Change management planning can quickly be derailed without a solid communication plan. On the other hand, a strong communication plan can help make up for unforeseen circumstances or an imperfect change management strategy.
Here are some key change management communication tips to help you navigate the change path:
COMMUNICATE THE PROBLEM
In order for people to support a change and get on board, they need to understand that change is necessary. Explain the problem (the reason change is needed) and don’t be afraid to explain the bad. Give them time to digest and DO NOT communicate potential solutions just yet. Allow employees to identify the need for change. Unify them in their understanding that something needs to be done.
By presenting a solution before the need is understood, people will use up their energy evaluating potential solutions instead of being focused on the problem. The mindset needs to be – “What are we going to do about this?” rather than “Shouldn’t we do something else instead?”
One of the best (and easiest) ways to build trust in your organization is through transparency. Yes, there are times when information needs to be managed carefully, but only do so when necessary. Show both the good and the bad, not just the information that is easy to share. In a transparent culture, employees are FAR more likely to trust you when difficult decisions have to be made.
Appeal to the sense of ownership in your employees.
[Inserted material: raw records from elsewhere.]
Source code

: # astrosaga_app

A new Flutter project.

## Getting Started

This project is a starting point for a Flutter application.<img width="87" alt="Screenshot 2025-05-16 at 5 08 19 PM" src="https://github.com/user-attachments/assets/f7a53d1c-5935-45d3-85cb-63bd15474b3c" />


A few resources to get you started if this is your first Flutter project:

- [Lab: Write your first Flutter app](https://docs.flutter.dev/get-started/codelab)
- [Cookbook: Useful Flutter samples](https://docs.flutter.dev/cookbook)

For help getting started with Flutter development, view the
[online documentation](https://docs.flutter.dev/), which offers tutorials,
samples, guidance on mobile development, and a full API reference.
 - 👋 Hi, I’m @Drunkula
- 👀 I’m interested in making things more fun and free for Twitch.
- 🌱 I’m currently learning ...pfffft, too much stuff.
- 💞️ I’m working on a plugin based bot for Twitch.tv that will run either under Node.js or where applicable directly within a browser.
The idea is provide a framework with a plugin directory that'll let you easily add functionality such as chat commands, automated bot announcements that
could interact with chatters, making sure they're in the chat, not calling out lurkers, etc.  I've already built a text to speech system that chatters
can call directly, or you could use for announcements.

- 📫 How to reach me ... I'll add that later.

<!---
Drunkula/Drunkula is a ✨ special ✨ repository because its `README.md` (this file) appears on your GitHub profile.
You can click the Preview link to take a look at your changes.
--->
If your people own the problem, they will be motivated for change! Ask yourself – “How does the problem impact our people?”
Quick victories gain trust. Often, quick victories can be low cost (or no cost) solutions that have big impact. Build credibility by showing employees you are concerned about their interests.
Who are the most negative, outspoken people in your organization (or at your location)? Who are your more emotive people? Who are your natural born leaders that people gravitate towards? These are the opinion leaders of your organization and the people you need on board.
Bring these individuals into the mix. Involve them in the problem and to help evaluate options for a solution. This may take place through organized committees, focus groups, or one-on-one. By practicing collaborative leadership and developing solutions with the direct involvement of your opinion leaders, these individuals will become your champions for change.
Use intentional messaging. Put yourself in the shoes of those on the receiving end. Consider “What’s in it for Me (WIIFM)” from their perspective. What do your employees care about? How does this affect them personally? Communicate in a way that demonstrates a clear understanding of your employees’ perspective and in ways that will inspire.
Communication is not formulaic. Good Leaders know the importance of balancing the human capital with the goals and objectives of the organization. It requires intentional thought, creativity and effort and a solid understanding of your organization’s culture and environment.